Search the listing for the word "SNAPSHOT". Copy every line where it is found.

Start of Block

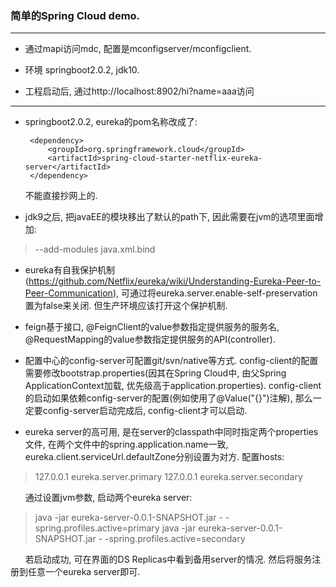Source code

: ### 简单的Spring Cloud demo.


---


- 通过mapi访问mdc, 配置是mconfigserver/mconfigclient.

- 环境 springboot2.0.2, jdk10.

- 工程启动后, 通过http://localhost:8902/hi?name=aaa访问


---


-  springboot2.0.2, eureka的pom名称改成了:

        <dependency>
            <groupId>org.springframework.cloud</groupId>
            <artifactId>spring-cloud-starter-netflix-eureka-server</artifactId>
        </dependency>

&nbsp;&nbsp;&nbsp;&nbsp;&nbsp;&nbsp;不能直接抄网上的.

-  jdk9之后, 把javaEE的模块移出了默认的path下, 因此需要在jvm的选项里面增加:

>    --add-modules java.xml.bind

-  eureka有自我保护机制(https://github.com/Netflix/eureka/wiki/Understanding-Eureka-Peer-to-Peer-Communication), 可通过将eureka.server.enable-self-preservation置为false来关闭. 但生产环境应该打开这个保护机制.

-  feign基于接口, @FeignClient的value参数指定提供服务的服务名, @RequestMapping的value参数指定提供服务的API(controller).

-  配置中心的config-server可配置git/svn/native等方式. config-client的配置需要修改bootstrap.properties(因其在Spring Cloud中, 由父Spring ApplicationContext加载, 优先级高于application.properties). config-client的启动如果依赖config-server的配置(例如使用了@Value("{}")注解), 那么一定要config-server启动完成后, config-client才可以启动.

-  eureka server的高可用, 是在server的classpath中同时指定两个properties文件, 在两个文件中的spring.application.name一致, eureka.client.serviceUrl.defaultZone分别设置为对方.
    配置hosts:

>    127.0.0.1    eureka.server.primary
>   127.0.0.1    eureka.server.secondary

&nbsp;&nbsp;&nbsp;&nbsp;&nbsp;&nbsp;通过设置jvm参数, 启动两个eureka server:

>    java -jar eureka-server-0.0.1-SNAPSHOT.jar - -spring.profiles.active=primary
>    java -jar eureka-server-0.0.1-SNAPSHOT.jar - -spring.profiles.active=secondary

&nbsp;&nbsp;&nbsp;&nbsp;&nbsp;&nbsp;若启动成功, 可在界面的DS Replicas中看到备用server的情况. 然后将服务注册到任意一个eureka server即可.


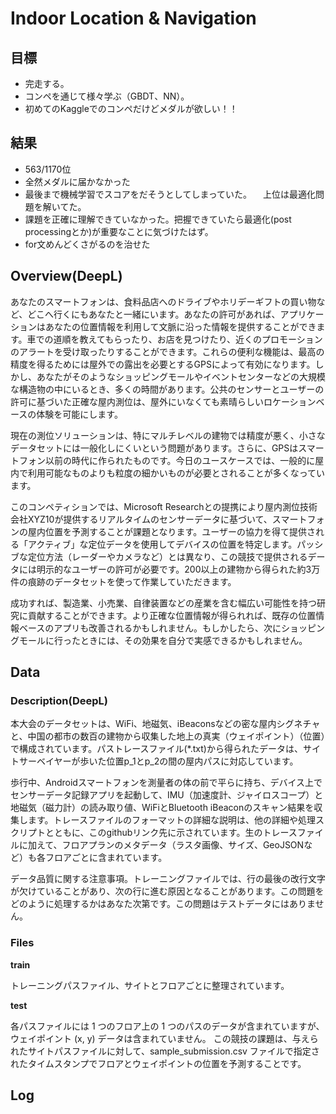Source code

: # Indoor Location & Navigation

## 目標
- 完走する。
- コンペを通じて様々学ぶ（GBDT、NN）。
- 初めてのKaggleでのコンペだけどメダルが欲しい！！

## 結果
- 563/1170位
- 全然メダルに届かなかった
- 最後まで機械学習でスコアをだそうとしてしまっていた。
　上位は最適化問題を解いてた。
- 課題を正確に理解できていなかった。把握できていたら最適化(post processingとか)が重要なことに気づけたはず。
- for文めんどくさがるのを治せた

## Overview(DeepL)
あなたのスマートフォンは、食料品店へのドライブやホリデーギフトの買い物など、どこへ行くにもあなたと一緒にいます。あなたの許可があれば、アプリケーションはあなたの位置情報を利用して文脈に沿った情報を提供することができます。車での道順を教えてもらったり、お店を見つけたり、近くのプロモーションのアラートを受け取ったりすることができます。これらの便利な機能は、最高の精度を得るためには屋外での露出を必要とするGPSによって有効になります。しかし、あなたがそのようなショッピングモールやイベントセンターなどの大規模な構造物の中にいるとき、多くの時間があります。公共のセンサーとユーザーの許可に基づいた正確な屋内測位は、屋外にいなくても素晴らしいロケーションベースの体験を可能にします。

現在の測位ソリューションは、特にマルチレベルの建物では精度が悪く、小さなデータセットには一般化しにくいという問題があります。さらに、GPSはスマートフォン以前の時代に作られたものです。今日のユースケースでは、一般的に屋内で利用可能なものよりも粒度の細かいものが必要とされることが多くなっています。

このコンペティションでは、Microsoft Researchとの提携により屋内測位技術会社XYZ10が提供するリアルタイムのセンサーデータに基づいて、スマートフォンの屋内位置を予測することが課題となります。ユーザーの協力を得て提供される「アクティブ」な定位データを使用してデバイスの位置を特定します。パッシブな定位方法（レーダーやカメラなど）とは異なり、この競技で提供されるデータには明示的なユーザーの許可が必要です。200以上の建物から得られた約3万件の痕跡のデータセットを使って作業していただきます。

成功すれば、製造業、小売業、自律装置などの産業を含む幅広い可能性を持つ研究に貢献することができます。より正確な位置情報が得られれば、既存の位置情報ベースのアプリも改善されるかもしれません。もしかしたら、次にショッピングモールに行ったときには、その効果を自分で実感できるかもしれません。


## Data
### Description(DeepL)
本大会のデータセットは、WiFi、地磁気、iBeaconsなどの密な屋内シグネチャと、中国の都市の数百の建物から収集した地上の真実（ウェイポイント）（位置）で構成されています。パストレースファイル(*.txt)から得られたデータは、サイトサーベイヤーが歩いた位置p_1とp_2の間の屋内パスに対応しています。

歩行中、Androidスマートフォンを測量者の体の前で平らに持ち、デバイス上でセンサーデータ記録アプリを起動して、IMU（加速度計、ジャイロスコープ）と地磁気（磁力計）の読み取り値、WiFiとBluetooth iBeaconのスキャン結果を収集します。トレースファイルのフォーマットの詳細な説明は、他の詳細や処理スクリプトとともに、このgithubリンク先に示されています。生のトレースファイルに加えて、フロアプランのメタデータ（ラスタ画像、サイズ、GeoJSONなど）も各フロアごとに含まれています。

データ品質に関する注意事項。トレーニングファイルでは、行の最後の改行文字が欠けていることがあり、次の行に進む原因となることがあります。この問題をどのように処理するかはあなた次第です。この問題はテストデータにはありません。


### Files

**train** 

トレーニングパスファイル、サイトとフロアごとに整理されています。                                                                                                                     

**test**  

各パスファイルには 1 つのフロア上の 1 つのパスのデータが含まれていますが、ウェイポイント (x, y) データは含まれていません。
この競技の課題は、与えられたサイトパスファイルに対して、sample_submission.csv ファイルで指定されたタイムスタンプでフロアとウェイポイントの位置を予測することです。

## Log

End of Block

#### [Task output]
>    java -jar eureka-server-0.0.1-SNAPSHOT.jar - -spring.profiles.active=primary
>    java -jar eureka-server-0.0.1-SNAPSHOT.jar - -spring.profiles.active=secondary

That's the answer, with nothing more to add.